Miles: 1964.6 to 1994.7
Has anyone else read the “Anne of Green Gables” series? When I was a kid, I was pretty much obsessed with these books and Anne, with an “e.” (Side note: one of the things I love about my red sun hat is that, in silhouette with my braids, I think I look like Anne. And that makes me happy because I spent my childhood pretending to be her.)
In book 2, “Anne of Avonlea,” one of the chapters is titled “A Jonah Day.” I assume it’s a bible reference, but I’m not familiar with it that way. What it means to Anne, however, is a nothing-is-easy day.
And that’s just what we had on the PCT today.
We got started at a reasonable time for us but within half an hour we were stopped. Richard had some pressing front country/Internet business to deal with and we were at a spot with cell service. So, we made no progress for an hour.
After we finally got moving again, the trail quickly changed from woods and dirt to lava. Big, roundish lava rocks just ready to twist an ankle and make walking with any pace impossible. We were stumbling down the trail looking like drunkards because the rocks would roll out from under our feet once any weight was put on them. Or the whole trail was loose gravel that sank as you stepped on it.

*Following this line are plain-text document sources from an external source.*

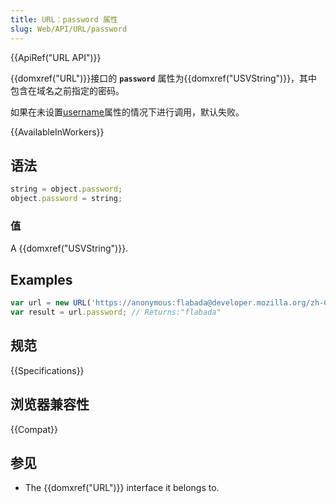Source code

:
 ```yaml
---
title: URL：password 属性
slug: Web/API/URL/password
---
```


{{ApiRef("URL API")}}

{{domxref("URL")}}接口的 **`password`** 属性为{{domxref("USVString")}}，其中包含在域名之前指定的密码。

如果在未设置[username](/zh-CN/docs/Web/API/URL/username)属性的情况下进行调用，默认失败。

{{AvailableInWorkers}}

## 语法

```js
string = object.password;
object.password = string;
```

### 值

A {{domxref("USVString")}}.

## Examples

```js
var url = new URL('https://anonymous:flabada@developer.mozilla.org/zh-CN/docs/Web/API/URL/password');
var result = url.password; // Returns:"flabada"
```

## 规范

{{Specifications}}

## 浏览器兼容性

{{Compat}}

## 参见

- The {{domxref("URL")}} interface it belongs to.
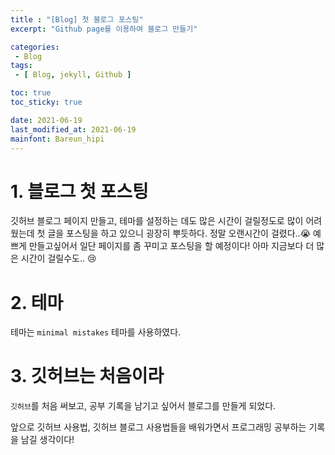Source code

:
 ```yaml
---
title : "[Blog] 첫 블로그 포스팅"
excerpt: "Github page를 이용하여 블로그 만들기"

categories:
 - Blog
tags:
 - [ Blog, jekyll, Github ]

toc: true
toc_sticky: true

date: 2021-06-19
last_modified_at: 2021-06-19
mainfont: Bareun_hipi
---
```


# 1. 블로그 첫 포스팅
깃허브 블로그 페이지 만들고, 테마를 설정하는 데도 많은 시간이 걸릴정도로 많이 어려웠는데 첫 글을 포스팅을 하고 있으니 굉장히 뿌듯하다. 정말 오랜시간이 걸렸다..😭 예쁘게 만들고싶어서 일단 페이지를 좀 꾸미고 포스팅을 할 예정이다! 아마 지금보다 더 많은 시간이 걸릴수도.. 😢

# 2. 테마
테마는 `minimal mistakes` 테마를 사용하였다.

# 3. 깃허브는 처음이라
`깃허브`를 처음 써보고, 공부 기록을 남기고 싶어서 블로그를 만들게 되었다.

앞으로 깃허브 사용법, 깃허브 블로그 사용법들을 배워가면서 프로그래밍 공부하는 기록을 남길 생각이다!
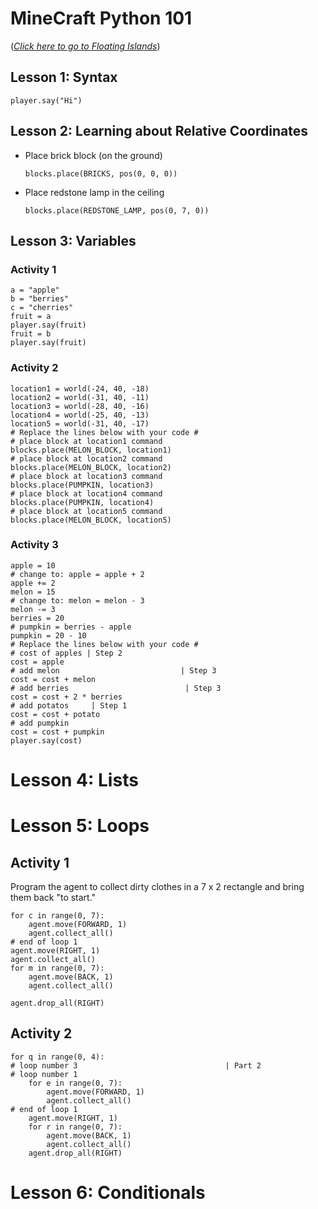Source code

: # MineCraft Python 101
(_[Click here to go to Floating Islands](FloatingIslands.md)_)

## Lesson 1:  Syntax
```
player.say("Hi")
```

## Lesson 2: Learning about Relative Coordinates
* Place brick block (on the ground)
    ```
    blocks.place(BRICKS, pos(0, 0, 0))
    ```
* Place redstone lamp in the ceiling
    ```
    blocks.place(REDSTONE_LAMP, pos(0, 7, 0))
    ```

## Lesson 3: Variables
### Activity 1
```
a = "apple"
b = "berries"
c = "cherries"
fruit = a
player.say(fruit)
fruit = b
player.say(fruit)
```
### Activity 2
```
location1 = world(-24, 40, -18)
location2 = world(-31, 40, -11)
location3 = world(-28, 40, -16)
location4 = world(-25, 40, -13)
location5 = world(-31, 40, -17)
# Replace the lines below with your code #
# place block at location1 command
blocks.place(MELON_BLOCK, location1)
# place block at location2 command
blocks.place(MELON_BLOCK, location2)
# place block at location3 command
blocks.place(PUMPKIN, location3)
# place block at location4 command
blocks.place(PUMPKIN, location4)
# place block at location5 command
blocks.place(MELON_BLOCK, location5)
```
### Activity 3
```
apple = 10
# change to: apple = apple + 2
apple += 2
melon = 15
# change to: melon = melon - 3
melon -= 3
berries = 20
# pumpkin = berries - apple
pumpkin = 20 - 10
# Replace the lines below with your code #
# cost of apples | Step 2
cost = apple
# add melon                           | Step 3
cost = cost + melon
# add berries                          | Step 3
cost = cost + 2 * berries
# add potatos     | Step 1
cost = cost + potato
# add pumpkin
cost = cost + pumpkin
player.say(cost)
```

# Lesson 4: Lists

# Lesson 5: Loops

## Activity 1 
Program the agent to collect dirty clothes in a 7 x 2 rectangle and bring them back "to start."
```
for c in range(0, 7):
    agent.move(FORWARD, 1)
    agent.collect_all()
# end of loop 1
agent.move(RIGHT, 1)
agent.collect_all()
for m in range(0, 7):
    agent.move(BACK, 1)
    agent.collect_all()

agent.drop_all(RIGHT)
```

## Activity 2

```
for q in range(0, 4):  
# loop number 3                                 | Part 2
# loop number 1
    for e in range(0, 7):
        agent.move(FORWARD, 1)
        agent.collect_all()
# end of loop 1
    agent.move(RIGHT, 1)
    for r in range(0, 7):
        agent.move(BACK, 1)
        agent.collect_all()
    agent.drop_all(RIGHT)
```

# Lesson 6: Conditionals

```

```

And then there was the wind. Lava fields do not have trees to break the wind. The poor trees were taken out by the angry mountain. So, in addition to the worst footing ever, we had to fight the wind for purchase on the mountain.
Speaking of weather, it was also hot and dry. And it was day one of a five-day food carry, so our packs were on the heavy side.
All this accumulated to the thing I hate most: night hiking. We didn’t have to hike for too long after dark, but I hate it nonetheless.
I’m not sure why I hate it. I think it’s mostly because I am not a night owl. I like to wind down when it gets dark. For example, be in my sleeping bag.
Eventually, we got to our campsite, set up the tent and crashed very hard.